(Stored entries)
※
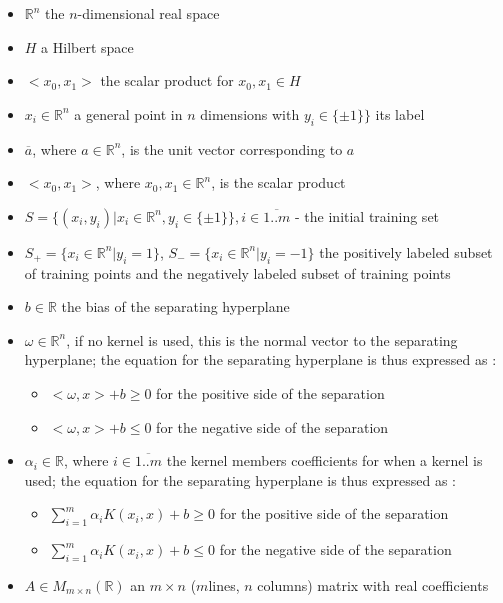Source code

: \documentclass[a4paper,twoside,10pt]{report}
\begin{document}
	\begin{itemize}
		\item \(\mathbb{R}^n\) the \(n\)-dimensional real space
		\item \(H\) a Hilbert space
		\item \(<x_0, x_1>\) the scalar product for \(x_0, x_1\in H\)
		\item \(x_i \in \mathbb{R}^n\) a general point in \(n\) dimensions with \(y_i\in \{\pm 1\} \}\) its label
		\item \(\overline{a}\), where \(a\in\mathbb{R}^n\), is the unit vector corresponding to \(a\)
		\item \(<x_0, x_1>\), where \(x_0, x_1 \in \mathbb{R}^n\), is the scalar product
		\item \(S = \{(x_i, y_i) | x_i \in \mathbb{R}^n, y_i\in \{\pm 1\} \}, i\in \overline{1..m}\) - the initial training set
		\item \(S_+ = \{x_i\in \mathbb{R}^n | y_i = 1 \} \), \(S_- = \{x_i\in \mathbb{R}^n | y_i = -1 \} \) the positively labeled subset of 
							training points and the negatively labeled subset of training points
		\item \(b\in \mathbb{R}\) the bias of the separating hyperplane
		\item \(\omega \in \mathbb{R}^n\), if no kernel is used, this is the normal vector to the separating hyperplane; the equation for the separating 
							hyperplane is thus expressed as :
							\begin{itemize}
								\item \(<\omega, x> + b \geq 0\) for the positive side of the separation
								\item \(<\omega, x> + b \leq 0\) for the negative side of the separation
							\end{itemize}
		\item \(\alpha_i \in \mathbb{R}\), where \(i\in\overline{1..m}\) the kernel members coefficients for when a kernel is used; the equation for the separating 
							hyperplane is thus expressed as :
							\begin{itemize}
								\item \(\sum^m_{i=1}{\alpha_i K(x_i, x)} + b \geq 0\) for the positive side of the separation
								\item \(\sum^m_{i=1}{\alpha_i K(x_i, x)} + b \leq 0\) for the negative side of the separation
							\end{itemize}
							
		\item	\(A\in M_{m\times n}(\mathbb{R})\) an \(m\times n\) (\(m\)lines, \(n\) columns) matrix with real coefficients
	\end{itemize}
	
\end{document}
※
Set down, unchanged, the line that contains "with real coefficients" together with every later line in the records, through the last one.

		\item	\(A\in M_{m\times n}(\mathbb{R})\) an \(m\times n\) (\(m\)lines, \(n\) columns) matrix with real coefficients
	\end{itemize}
	
\end{document}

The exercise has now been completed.